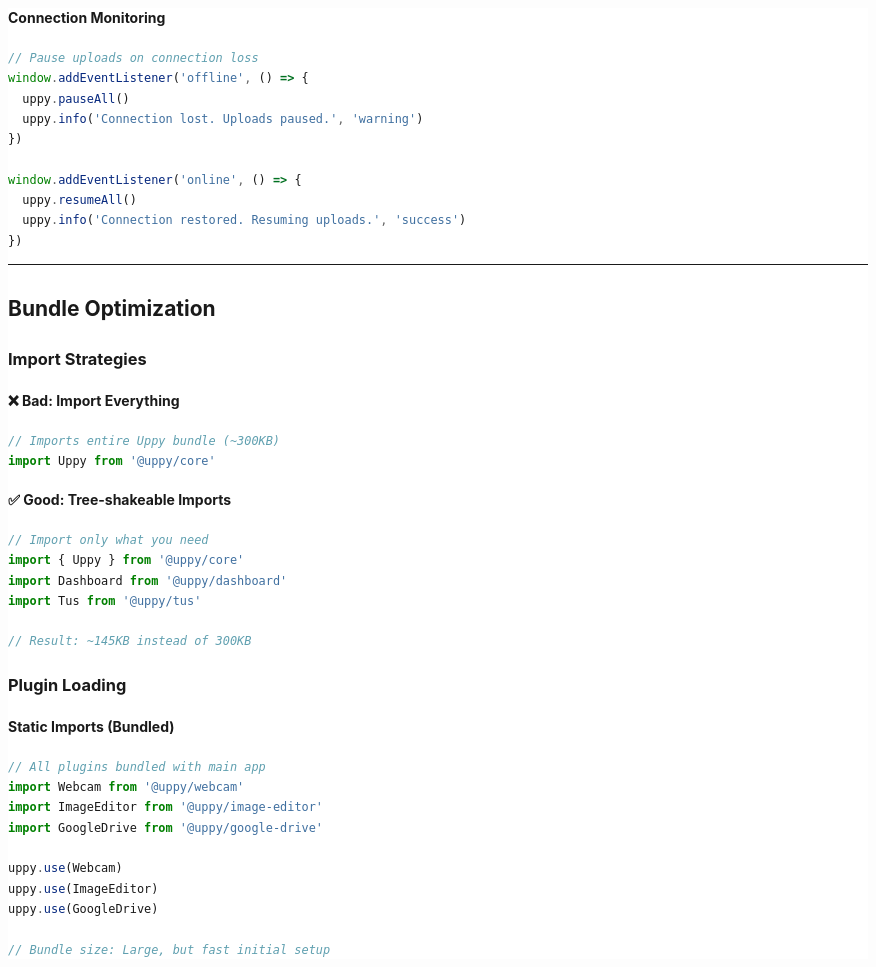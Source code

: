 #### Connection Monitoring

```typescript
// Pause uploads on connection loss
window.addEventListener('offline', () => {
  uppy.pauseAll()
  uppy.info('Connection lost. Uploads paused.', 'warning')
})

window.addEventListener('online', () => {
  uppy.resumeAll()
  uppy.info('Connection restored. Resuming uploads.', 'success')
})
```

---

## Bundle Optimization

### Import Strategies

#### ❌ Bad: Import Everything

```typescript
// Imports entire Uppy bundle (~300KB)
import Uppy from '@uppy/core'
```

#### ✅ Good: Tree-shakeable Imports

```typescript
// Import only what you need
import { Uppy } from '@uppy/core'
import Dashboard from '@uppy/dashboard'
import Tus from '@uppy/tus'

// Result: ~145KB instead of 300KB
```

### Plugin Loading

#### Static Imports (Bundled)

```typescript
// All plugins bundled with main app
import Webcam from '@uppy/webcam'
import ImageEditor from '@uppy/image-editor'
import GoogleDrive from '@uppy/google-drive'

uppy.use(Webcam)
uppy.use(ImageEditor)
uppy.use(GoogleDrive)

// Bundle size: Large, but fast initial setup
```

-- -- --

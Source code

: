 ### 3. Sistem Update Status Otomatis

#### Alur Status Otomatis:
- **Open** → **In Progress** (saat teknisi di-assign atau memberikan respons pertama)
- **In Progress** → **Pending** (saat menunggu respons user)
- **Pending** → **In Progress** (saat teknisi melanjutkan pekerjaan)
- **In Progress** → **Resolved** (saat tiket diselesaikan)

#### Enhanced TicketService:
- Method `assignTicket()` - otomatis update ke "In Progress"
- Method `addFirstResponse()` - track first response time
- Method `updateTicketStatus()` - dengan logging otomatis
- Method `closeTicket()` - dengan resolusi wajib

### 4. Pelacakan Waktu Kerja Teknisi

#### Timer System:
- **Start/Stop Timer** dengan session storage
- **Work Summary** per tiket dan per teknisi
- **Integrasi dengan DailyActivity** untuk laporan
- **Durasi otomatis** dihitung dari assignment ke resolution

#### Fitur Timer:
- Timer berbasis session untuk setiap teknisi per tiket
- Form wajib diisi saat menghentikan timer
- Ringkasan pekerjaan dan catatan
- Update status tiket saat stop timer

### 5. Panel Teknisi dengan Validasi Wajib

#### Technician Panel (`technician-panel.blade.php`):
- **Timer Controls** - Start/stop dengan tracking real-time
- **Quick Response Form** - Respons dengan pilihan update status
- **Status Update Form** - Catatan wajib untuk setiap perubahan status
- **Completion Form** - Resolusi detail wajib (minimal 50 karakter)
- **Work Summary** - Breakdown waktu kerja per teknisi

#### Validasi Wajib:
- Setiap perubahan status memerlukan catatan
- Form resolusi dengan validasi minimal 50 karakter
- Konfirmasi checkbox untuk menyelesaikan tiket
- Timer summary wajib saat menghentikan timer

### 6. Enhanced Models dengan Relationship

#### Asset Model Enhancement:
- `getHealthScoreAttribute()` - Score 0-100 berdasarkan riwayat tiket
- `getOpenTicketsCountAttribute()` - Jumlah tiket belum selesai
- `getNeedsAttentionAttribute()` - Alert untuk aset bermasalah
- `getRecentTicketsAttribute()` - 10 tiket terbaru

-- -- --

▶ **Exercise goal**
Please copy, exactly and with nothing else, the lines above beginning at the line that has "- **Completion Form**" and ending with the line that has "10 tiket terbaru".

▶ **Answer space**
- **Completion Form** - Resolusi detail wajib (minimal 50 karakter)
- **Work Summary** - Breakdown waktu kerja per teknisi

#### Validasi Wajib:
- Setiap perubahan status memerlukan catatan
- Form resolusi dengan validasi minimal 50 karakter
- Konfirmasi checkbox untuk menyelesaikan tiket
- Timer summary wajib saat menghentikan timer

### 6. Enhanced Models dengan Relationship

#### Asset Model Enhancement:
- `getHealthScoreAttribute()` - Score 0-100 berdasarkan riwayat tiket
- `getOpenTicketsCountAttribute()` - Jumlah tiket belum selesai
- `getNeedsAttentionAttribute()` - Alert untuk aset bermasalah
- `getRecentTicketsAttribute()` - 10 tiket terbaru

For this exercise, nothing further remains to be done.